ChatBot-TPU is an application that utilizes the Sophon SDK to port the open-source ChatGLM2 model from Tsinghua University's KEG Lab to the SG2300X chip series products. This enables hardware-accelerated inference using local TPU. The application is designed as a chatbot using Gradio, allowing users to ask real-life questions.

  • Clone the repository:

    git clone https://github.com/zifeng-radxa/chatbot
  • Download the chatglm2 model.

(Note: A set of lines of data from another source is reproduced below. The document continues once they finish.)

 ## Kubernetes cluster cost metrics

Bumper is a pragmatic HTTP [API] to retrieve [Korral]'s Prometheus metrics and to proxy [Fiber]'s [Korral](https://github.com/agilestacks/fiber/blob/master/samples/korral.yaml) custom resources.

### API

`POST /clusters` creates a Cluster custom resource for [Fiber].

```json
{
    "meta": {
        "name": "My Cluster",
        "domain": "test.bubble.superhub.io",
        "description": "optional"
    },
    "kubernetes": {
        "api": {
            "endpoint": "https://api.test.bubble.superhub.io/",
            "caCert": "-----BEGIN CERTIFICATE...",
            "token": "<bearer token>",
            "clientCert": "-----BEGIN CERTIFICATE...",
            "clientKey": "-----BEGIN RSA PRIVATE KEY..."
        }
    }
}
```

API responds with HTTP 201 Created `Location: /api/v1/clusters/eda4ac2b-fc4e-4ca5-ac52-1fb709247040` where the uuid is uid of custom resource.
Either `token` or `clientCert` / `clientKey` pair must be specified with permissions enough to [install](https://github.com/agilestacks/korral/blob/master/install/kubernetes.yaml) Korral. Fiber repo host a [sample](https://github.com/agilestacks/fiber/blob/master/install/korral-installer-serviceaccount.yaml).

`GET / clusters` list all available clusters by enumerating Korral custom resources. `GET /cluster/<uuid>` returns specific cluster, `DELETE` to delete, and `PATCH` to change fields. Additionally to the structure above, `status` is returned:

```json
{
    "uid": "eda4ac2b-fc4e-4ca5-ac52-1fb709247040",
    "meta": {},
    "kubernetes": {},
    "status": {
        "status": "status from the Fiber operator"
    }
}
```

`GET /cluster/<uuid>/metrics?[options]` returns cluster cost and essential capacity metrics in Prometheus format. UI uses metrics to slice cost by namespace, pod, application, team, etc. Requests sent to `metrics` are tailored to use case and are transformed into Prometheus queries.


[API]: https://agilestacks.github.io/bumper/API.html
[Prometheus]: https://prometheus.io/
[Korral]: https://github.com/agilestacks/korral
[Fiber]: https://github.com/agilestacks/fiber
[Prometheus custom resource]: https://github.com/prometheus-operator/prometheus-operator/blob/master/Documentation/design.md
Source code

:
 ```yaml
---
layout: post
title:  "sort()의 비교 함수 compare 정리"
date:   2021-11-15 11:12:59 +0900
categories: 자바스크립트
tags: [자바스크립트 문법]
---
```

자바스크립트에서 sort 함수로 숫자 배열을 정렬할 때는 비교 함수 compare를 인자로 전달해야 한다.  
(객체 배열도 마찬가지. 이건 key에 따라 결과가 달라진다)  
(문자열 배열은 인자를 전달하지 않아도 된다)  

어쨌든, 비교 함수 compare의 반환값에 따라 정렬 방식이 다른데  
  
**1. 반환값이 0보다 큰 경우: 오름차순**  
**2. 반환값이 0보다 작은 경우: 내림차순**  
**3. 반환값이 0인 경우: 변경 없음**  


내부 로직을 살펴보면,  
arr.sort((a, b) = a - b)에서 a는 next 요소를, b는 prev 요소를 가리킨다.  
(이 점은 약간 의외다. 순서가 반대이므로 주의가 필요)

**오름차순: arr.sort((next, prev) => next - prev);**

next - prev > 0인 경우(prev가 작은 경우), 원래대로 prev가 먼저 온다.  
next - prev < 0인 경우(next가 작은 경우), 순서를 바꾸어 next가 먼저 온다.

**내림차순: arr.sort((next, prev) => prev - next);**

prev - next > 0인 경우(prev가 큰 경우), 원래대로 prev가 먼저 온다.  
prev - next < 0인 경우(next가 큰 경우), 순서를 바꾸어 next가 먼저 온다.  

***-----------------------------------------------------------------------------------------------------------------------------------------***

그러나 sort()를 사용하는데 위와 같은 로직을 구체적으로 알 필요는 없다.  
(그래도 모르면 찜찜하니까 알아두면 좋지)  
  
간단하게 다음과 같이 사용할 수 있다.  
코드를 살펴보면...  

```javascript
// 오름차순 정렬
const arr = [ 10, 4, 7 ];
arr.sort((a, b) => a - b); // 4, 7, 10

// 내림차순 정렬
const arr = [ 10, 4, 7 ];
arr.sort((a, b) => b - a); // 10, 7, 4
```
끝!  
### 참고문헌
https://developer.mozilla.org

This example provides three chatglm2 models: int8-2048, int8-1024, and int4-512.

    Assuming we are using the int4-512 model (quantized to int4 with a maximum token length of 512):

    # chatglm-int4-512
    wget https://github.com/radxa-edge/TPU-Edge-AI/releases/download/chatglm-int4-512/tar_downloader.sh
    bash tar_downloader.sh
    tar -xvf chatglm-int4-512.tar.gz

    # chatglem-int8-1024
    # wget https://github.com/radxa-edge/TPU-Edge-AI/releases/download/chatglm-int8-1024/tar_downloader.sh
    # bash tar_downloader.sh
    # tar -xvf chatglm-int8-1024.tar.gz

    # chatglm-int8-2048
    # wget https://github.com/radxa-edge/TPU-Edge-AI/releases/download/chatglm-int8-2048/tar_downloader.sh
    # bash tar_downloader.sh
    # tar -xvf chatglm-int8-2048.tar.gz

    The resulting file structure will be as follows:

    .
    ├── chatbot
    └── chatglm-int4-512
  • Modify the config.ini configuration file according to the selected model:

    cd chatbot
    vim config.ini
    [llm_model]
    libtpuchat_path = ../chatglm-int4-512/libtpuchat.so
    bmodel_path = ../chatglm-int4-512/chatglm2-6b_512_int4.bmodel
    token_path = ../chatglm-int4-512/tokenizer.model

    The config.ini file needs to have the correct model files configured. If you want to switch to other model files, please modify the paths in the configuration file accordingly.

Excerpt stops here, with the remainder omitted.